*The problem*
Return only those lines of the listing that hold the word "props".

*Information provided*
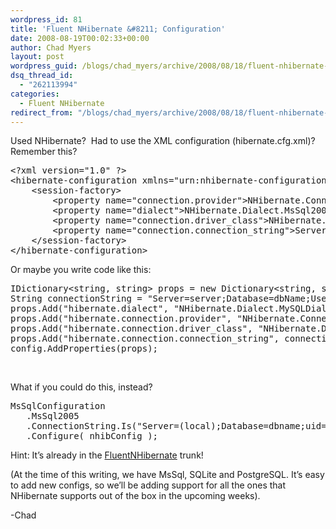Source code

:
 ```yaml
---
wordpress_id: 81
title: 'Fluent NHibernate &#8211; Configuration'
date: 2008-08-19T00:02:33+00:00
author: Chad Myers
layout: post
wordpress_guid: /blogs/chad_myers/archive/2008/08/18/fluent-nhibernate-configuration.aspx
dsq_thread_id:
  - "262113994"
categories:
  - Fluent NHibernate
redirect_from: "/blogs/chad_myers/archive/2008/08/18/fluent-nhibernate-configuration.aspx/"
---
```

Used NHibernate?&nbsp; Had to use the XML configuration (hibernate.cfg.xml)?&nbsp; Remember this?

<div class="csharpcode-wrapper">
  <pre><span class="kwrd">&lt;?</span><span class="html">xml</span> <span class="attr">version</span><span class="kwrd">="1.0"</span> ?<span class="kwrd">&gt;</span>
<span class="kwrd">&lt;</span><span class="html">hibernate-configuration</span> <span class="attr">xmlns</span><span class="kwrd">="urn:nhibernate-configuration-2.2"</span> <span class="kwrd">&gt;</span>
    <span class="kwrd">&lt;</span><span class="html">session-factory</span><span class="kwrd">&gt;</span>
        <span class="kwrd">&lt;</span><span class="html">property</span> <span class="attr">name</span><span class="kwrd">="connection.provider"</span><span class="kwrd">&gt;</span>NHibernate.Connection.DriverConnectionProvider<span class="kwrd">&lt;/</span><span class="html">property</span><span class="kwrd">&gt;</span>
        <span class="kwrd">&lt;</span><span class="html">property</span> <span class="attr">name</span><span class="kwrd">="dialect"</span><span class="kwrd">&gt;</span>NHibernate.Dialect.MsSql2005Dialect<span class="kwrd">&lt;/</span><span class="html">property</span><span class="kwrd">&gt;</span>
        <span class="kwrd">&lt;</span><span class="html">property</span> <span class="attr">name</span><span class="kwrd">="connection.driver_class"</span><span class="kwrd">&gt;</span>NHibernate.Driver.SqlClientDriver<span class="kwrd">&lt;/</span><span class="html">property</span><span class="kwrd">&gt;</span>
        <span class="kwrd">&lt;</span><span class="html">property</span> <span class="attr">name</span><span class="kwrd">="connection.connection_string"</span><span class="kwrd">&gt;</span>Server=(local);Initial Catalog=dbname;User Id=user;Password=********<span class="kwrd">&lt;/</span><span class="html">property</span><span class="kwrd">&gt;</span>
    <span class="kwrd">&lt;/</span><span class="html">session-factory</span><span class="kwrd">&gt;</span>
<span class="kwrd">&lt;/</span><span class="html">hibernate-configuration</span><span class="kwrd">&gt;</span></pre>
</div>

Or maybe you write code like this:

<div class="csharpcode-wrapper">
  <pre>IDictionary&lt;<span class="kwrd">string</span>, <span class="kwrd">string</span>&gt; props = <span class="kwrd">new</span> Dictionary&lt;<span class="kwrd">string</span>, <span class="kwrd">string</span>&gt;();
String connectionString = <span class="str">"Server=server;Database=dbName;User ID=user;Password=passwd"</span>;
props.Add(<span class="str">"hibernate.dialect"</span>, <span class="str">"NHibernate.Dialect.MySQLDialect"</span>);
props.Add(<span class="str">"hibernate.connection.provider"</span>, <span class="str">"NHibernate.Connection.DriverConnectionProvider"</span>);
props.Add(<span class="str">"hibernate.connection.driver_class"</span>, <span class="str">"NHibernate.Driver.MySqlDataDriver"</span>);
props.Add(<span class="str">"hibernate.connection.connection_string"</span>, connectionString);
config.AddProperties(props);</pre>
</div>

&nbsp;

What if you could do this, instead?

<div class="csharpcode-wrapper">
  <pre>MsSqlConfiguration
   .MsSql2005
   .ConnectionString.Is(<span class="str">"Server=(local);Database=dbname;uid=user;pwd=password"</span>);
   .Configure( nhibConfig );</pre>
</div>

Hint: It&#8217;s already in the [FluentNHibernate](http://code.google.com/p/fluent-nhibernate/) trunk!

(At the time of this writing, we have MsSql, SQLite and PostgreSQL. It&#8217;s easy to add new configs, so we&#8217;ll be adding support for all the ones that NHibernate supports out of the box in the upcoming weeks).

-Chad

*Task answer*
  <pre>IDictionary&lt;<span class="kwrd">string</span>, <span class="kwrd">string</span>&gt; props = <span class="kwrd">new</span> Dictionary&lt;<span class="kwrd">string</span>, <span class="kwrd">string</span>&gt;();
props.Add(<span class="str">"hibernate.dialect"</span>, <span class="str">"NHibernate.Dialect.MySQLDialect"</span>);
props.Add(<span class="str">"hibernate.connection.provider"</span>, <span class="str">"NHibernate.Connection.DriverConnectionProvider"</span>);
props.Add(<span class="str">"hibernate.connection.driver_class"</span>, <span class="str">"NHibernate.Driver.MySqlDataDriver"</span>);
props.Add(<span class="str">"hibernate.connection.connection_string"</span>, connectionString);
config.AddProperties(props);</pre>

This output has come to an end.